It will include all of the deliverables. I’ll outline, “In Phase 1, this is the research that I’ll do,” and whether or not I provide them with a copy of the research as a deliverable is outlined there. “Phase 2, this is the copy and editing that I will do, and I will create these webpages or this sales page.” It will include whatever we had talked about. Then in the third phrase would be doing some testing, trying to create variants to improve the response, that kind of a thing. Usually when I bid on that project, I will create a price that’s based on Phase 1 or Phase 2. Then Phase 3, because it’s ongoing, sort of comes after all of that.

Then I send that proposal and invoice. Usually I will bill at least 50% up front. If it’s below my project minimum, it’s 100% up front, then we get to work. I’ll put together a survey that goes out to customers so that I can see what customers are thinking about the product itself, the problems that it solves for them, how they talk about it, because I really want to get into the heads of the customer.
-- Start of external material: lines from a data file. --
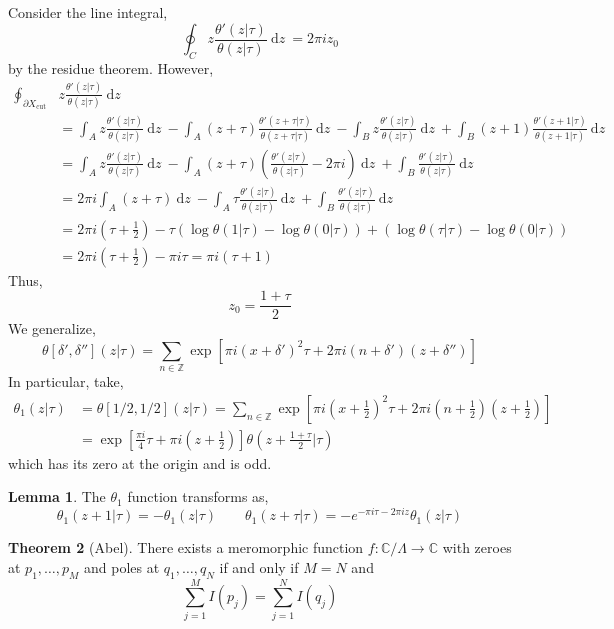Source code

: \documentclass[12pt]{extarticle}
\newcommand{\Z}{\mathbb{Z}}
\newcommand{\C}{\mathbb{C}}
\renewcommand{\d}[1]{\: \mathrm{d}#1 \:}
\theoremstyle{definition}
\newtheorem{theorem}{Theorem}[section]
\newtheorem{lemma}[theorem]{Lemma}
\begin{document}
Consider the line integral,
\[ \oint_C z \frac{\theta'(z | \tau)}{\theta(z | \tau)} \d{z} = 2 \pi i z_0 \]
by the residue theorem. However,
\begin{align*}
\oint_{\partial X_{\text{cut}}} & z \frac{\theta'(z|\tau)}{\theta(z | \tau)} \d{z} 
\\
& =  \int_A z \frac{\theta'(z|\tau)}{\theta(z | \tau)} \d{z} - \int_A (z + \tau) \frac{\theta'(z + \tau | \tau)}{\theta(z + \tau | \tau)} \d{z} - \int_B z \frac{\theta'(z|\tau)}{\theta(z | \tau)} \d{z} + \int_B (z + 1) \frac{\theta'(z + 1 |\tau)}{\theta(z + 1 | \tau)} \d{z}
\\
& =  \int_A z \frac{\theta'(z|\tau)}{\theta(z | \tau)} \d{z} - \int_A (z + \tau) \left( \frac{\theta'(z  | \tau)}{\theta(z  | \tau)} - 2 \pi i \right) \d{z} + \int_B  \frac{\theta'(z  |\tau)}{\theta(z | \tau)} \d{z}
\\
& =  2 \pi i \int_A (z + \tau) \d{z}  - \int_A \tau \frac{\theta'(z  | \tau)}{\theta(z  | \tau)} \d{z} + \int_B  \frac{\theta'(z  |\tau)}{\theta(z | \tau)} \d{z}
\\
& =  2 \pi i \left( \tau + \tfrac{1}{2} \right)  - \tau \left( \log{\theta(1 | \tau)} - \log{\theta(0 | \tau)} \right) + \left( \log{\theta(\tau | \tau)} - \log{\theta(0 | \tau)} \right) 
\\
& =  2 \pi i \left( \tau + \tfrac{1}{2} \right) - \pi i \tau = \pi i (\tau + 1)
\end{align*}
Thus,
\[ z_0 = \frac{1 + \tau}{2} \]
We generalize,
\[ \theta[\delta', \delta''](z | \tau) = \sum_{n \in \Z} \exp{\left[\pi i (x + \delta')^2 \tau + 2 \pi i (n + \delta') (z + \delta'') \right]} \]
In particular, take,
\begin{align*}
\theta_1(z | \tau) & = \theta[1/2, 1/2](z | \tau) = \sum_{n \in \Z}  \exp{ \left[ \pi i (x + \tfrac{1}{2})^2 \tau + 2 \pi i (n + \tfrac{1}{2}) (z + \tfrac{1}{2}) \right] } 
\\
& = \exp{\left[ \tfrac{\pi i }{4} \tau + \pi i (z + \tfrac{1}{2}) \right]} \theta(z + \tfrac{1 + \tau}{2} | \tau) 
\end{align*} 
which has its zero at the origin and is odd.
\begin{lemma}
The $\theta_1$ function transforms as,
\[ \theta_1(z + 1 | \tau) = - \theta_1(z | \tau) \quad \quad \theta_1(z + \tau | \tau) = - e^{- \pi i \tau - 2 \pi i z} \theta_1(z | \tau) \]
\end{lemma}

\begin{theorem}[Abel]
There exists a meromorphic function $f : \C / \Lambda \to \C$ with zeroes at $p_1, \dots, p_M$ and poles at $q_1, \dots, q_N$ if and only if $M = N$ and 
\[ \sum_{j = 1}^M I(p_j) = \sum_{j = 1}^N I(q_j) \]
\end{theorem}
\end{document}
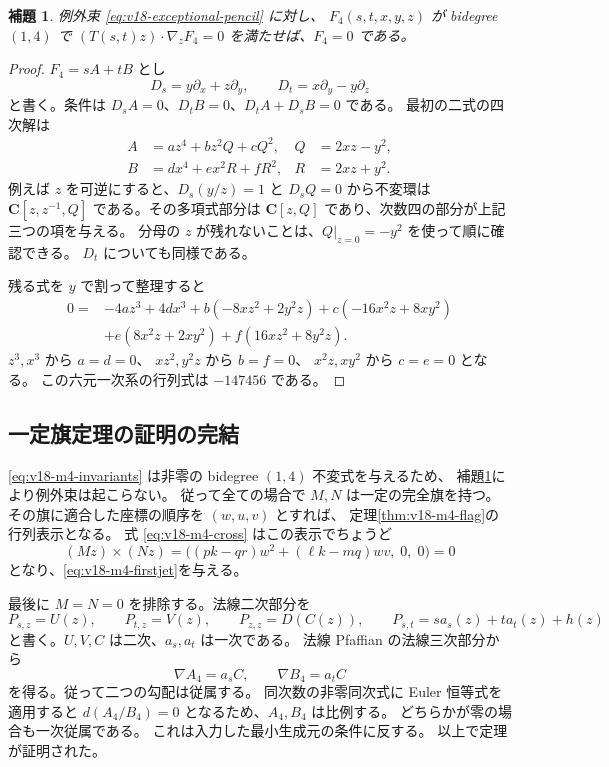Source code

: \documentclass[11pt,a4paper]{ltjsarticle}
\newtheorem{lemma}[theorem]{補題}
\theoremstyle{remark}\newtheorem{remark}[theorem]{注意}
\begin{document}
\begin{lemma}\label{lem:v18-no-bidegree14}
例外束 \eqref{eq:v18-exceptional-pencil} に対し、
$F_4(s,t,x,y,z)$ が bidegree $(1,4)$ で
$(T(s,t)z)\cdot\nabla_zF_4=0$ を満たせば、$F_4=0$ である。
\end{lemma}
\begin{proof}
$F_4=sA+tB$ とし
\[
 D_s=y\partial_x+z\partial_y,\qquad
 D_t=x\partial_y-y\partial_z
\]
と書く。条件は $D_sA=0$、$D_tB=0$、$D_tA+D_sB=0$ である。
最初の二式の四次解は
\begin{align*}
 A&=a z^4+b z^2Q+cQ^2,& Q&=2xz-y^2,\\
 B&=d x^4+e x^2R+fR^2,& R&=2xz+y^2.
\end{align*}
例えば $z$ を可逆にすると、$D_s(y/z)=1$ と $D_sQ=0$ から不変環は
$\mathbf C[z,z^{-1},Q]$ である。その多項式部分は
$\mathbf C[z,Q]$ であり、次数四の部分が上記三つの項を与える。
分母の $z$ が残れないことは、$Q|_{z=0}=-y^2$ を使って順に確認できる。
$D_t$ についても同様である。

残る式を $y$ で割って整理すると
\begin{align*}
0={}&-4a z^3+4d x^3
 +b(-8xz^2+2y^2z)+c(-16x^2z+8xy^2)\\
 &+e(8x^2z+2xy^2)+f(16xz^2+8y^2z).
\end{align*}
$z^3,x^3$ から $a=d=0$、
$xz^2,y^2z$ から $b=f=0$、
$x^2z,xy^2$ から $c=e=0$ となる。
この六元一次系の行列式は $-147456$ である。
\end{proof}

\subsection{一定旗定理の証明の完結}

\eqref{eq:v18-m4-invariants} は非零の bidegree $(1,4)$ 不変式を与えるため、
補題\ref{lem:v18-no-bidegree14}により例外束は起こらない。
従って全ての場合で $M,N$ は一定の完全旗を持つ。
その旗に適合した座標の順序を $(w,u,v)$ とすれば、
定理\ref{thm:v18-m4-flag}の行列表示となる。
式 \eqref{eq:v18-m4-cross} はこの表示でちょうど
\[
 (Mz)\times(Nz)=
 \bigl((pk-qr)w^2+(\ell k-mq)wv,\;0,\;0\bigr)=0
\]
となり、\eqref{eq:v18-m4-firstjet}を与える。

最後に $M=N=0$ を排除する。法線二次部分を
\[
 P_{s,z}=U(z),\qquad P_{t,z}=V(z),\qquad
 P_{z,z}=D(C(z)),\qquad
 P_{s,t}=s a_s(z)+t a_t(z)+h(z)
\]
と書く。$U,V,C$ は二次、$a_s,a_t$ は一次である。
法線 Pfaffian の法線三次部分から
\[
                  \nabla A_4=a_s C,\qquad
                  \nabla B_4=a_t C
\]
を得る。従って二つの勾配は従属する。
同次数の非零同次式に Euler 恒等式を適用すると
$d(A_4/B_4)=0$ となるため、$A_4,B_4$ は比例する。
どちらかが零の場合も一次従属である。
これは入力した最小生成元の条件に反する。
以上で定理が証明された。
\end{document}
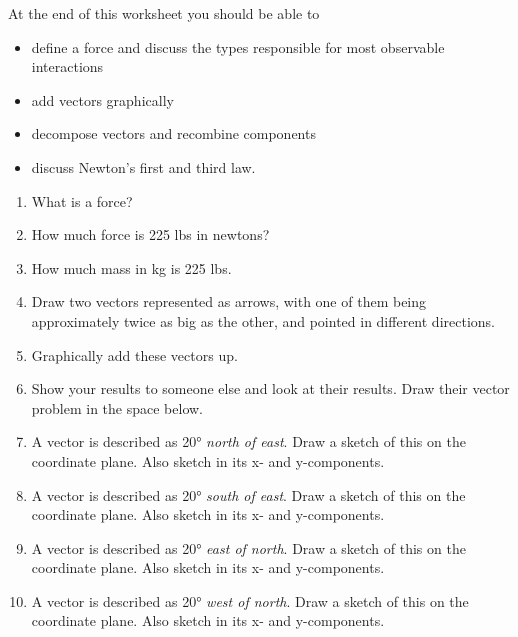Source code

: At the end of this worksheet you should be able to  
\begin{itemize}
	\item define a force and discuss the types responsible for most observable interactions
	\item add vectors graphically
	\item decompose vectors and recombine components
	\item discuss Newton's first and third law.

\end{itemize}


\begin{enumerate}
\setlength\itemsep{1 in}


\item
What is a force?

\item
How much force is 225 lbs in newtons?

\item 
How much mass in kg is 225 lbs.

\item 
Draw two vectors represented as arrows, with one of them being approximately twice as big as the other, and pointed in different directions.
\hugeskip

\item 
Graphically add these vectors up.
\hugeskip	

\item Show your results to someone else and look at their results. Draw their vector problem in the space below.
\hugeskip

\item 
A vector is described as \ang{20} \emph{north of east}. Draw a sketch of this on the coordinate plane. Also sketch in its x- and y-components. 
\giantskip

\item 
A vector is described as \ang{20} \emph{south of east}. Draw a sketch of this on the coordinate plane. Also sketch in its x- and y-components. 
\giantskip

\item 
A vector is described as \ang{20} \emph{east of north}. Draw a sketch of this on the coordinate plane. Also sketch in its x- and y-components. 
\giantskip

\item 
A vector is described as \ang{20} \emph{west of north}. Draw a sketch of this on the coordinate plane. Also sketch in its x- and y-components. 
\giantskip


\end{enumerate}
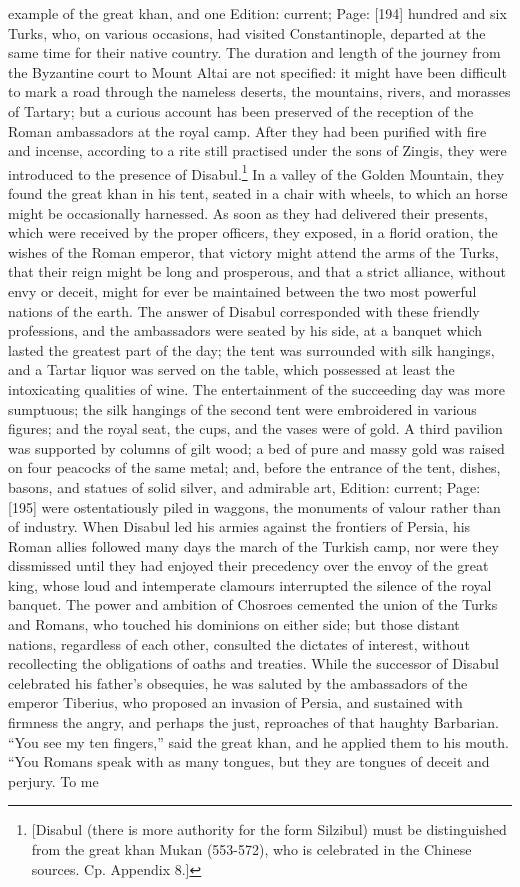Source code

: example of the great khan, and one Edition: current; Page: [194] hundred and six Turks, who, on various occasions, had visited Constantinople, departed at the same time for their native country. The duration and length of the journey from the Byzantine court to Mount Altai are not specified: it might have been difficult to mark a road through the nameless deserts, the mountains, rivers, and morasses of Tartary; but a curious account has been preserved of the reception of the Roman ambassadors at the royal camp. After they had been purified with fire and incense, according to a rite still practised under the sons of Zingis, they were introduced to the presence of Disabul.\footnote{[Disabul (there is more authority for the form Silzibul) must be distinguished from the great khan Mukan (553-572), who is celebrated in the Chinese sources. Cp. Appendix 8.]} In a valley of the Golden Mountain, they found the great khan in his tent, seated in a chair with wheels, to which an horse might be occasionally harnessed. As soon as they had delivered their presents, which were received by the proper officers, they exposed, in a florid oration, the wishes of the Roman emperor, that victory might attend the arms of the Turks, that their reign might be long and prosperous, and that a strict alliance, without envy or deceit, might for ever be maintained between the two most powerful nations of the earth. The answer of Disabul corresponded with these friendly professions, and the ambassadors were seated by his side, at a banquet which lasted the greatest part of the day; the tent was surrounded with silk hangings, and a Tartar liquor was served on the table, which possessed at least the intoxicating qualities of wine. The entertainment of the succeeding day was more sumptuous; the silk hangings of the second tent were embroidered in various figures; and the royal seat, the cups, and the vases were of gold. A third pavilion was supported by columns of gilt wood; a bed of pure and massy gold was raised on four peacocks of the same metal; and, before the entrance of the tent, dishes, basons, and statues of solid silver, and admirable art, Edition: current; Page: [195] were ostentatiously piled in waggons, the monuments of valour rather than of industry. When Disabul led his armies against the frontiers of Persia, his Roman allies followed many days the march of the Turkish camp, nor were they dissmissed until they had enjoyed their precedency over the envoy of the great king, whose loud and intemperate clamours interrupted the silence of the royal banquet. The power and ambition of Chosroes cemented the union of the Turks and Romans, who touched his dominions on either side; but those distant nations, regardless of each other, consulted the dictates of interest, without recollecting the obligations of oaths and treaties. While the successor of Disabul celebrated his father\texthebrew{}’s obsequies, he was saluted by the ambassadors of the emperor Tiberius, who proposed an invasion of Persia, and sustained with firmness the angry, and perhaps the just, reproaches of that haughty Barbarian. \texthebrew{“}You see my ten fingers,\texthebrew{}” said the great khan, and he applied them to his mouth. \texthebrew{“}You Romans speak with as many tongues, but they are tongues of deceit and perjury. To me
Once I get that information back and I do my own competitive research and that sort of thing, then I start writing copy and I’ll share that with them as a finalized document. If I’m writing a webpage, that’s almost always going to be a wire frame, not just a copy doc, which feels more formal and tends to result in fewer changes. It also feels more professional, I think, to the client, where they look at it and say, “Oh yeah, he’s really thought out the layout and how this all fits together.” Then we go through revisions and hopefully we continue working together on projects in the future.

That’s my whole process, but like I said, I could probably do a lot more up front. Getting to know the customer, getting to know their business and why they’re there, and all of those things that Ry talked about in that previous episode.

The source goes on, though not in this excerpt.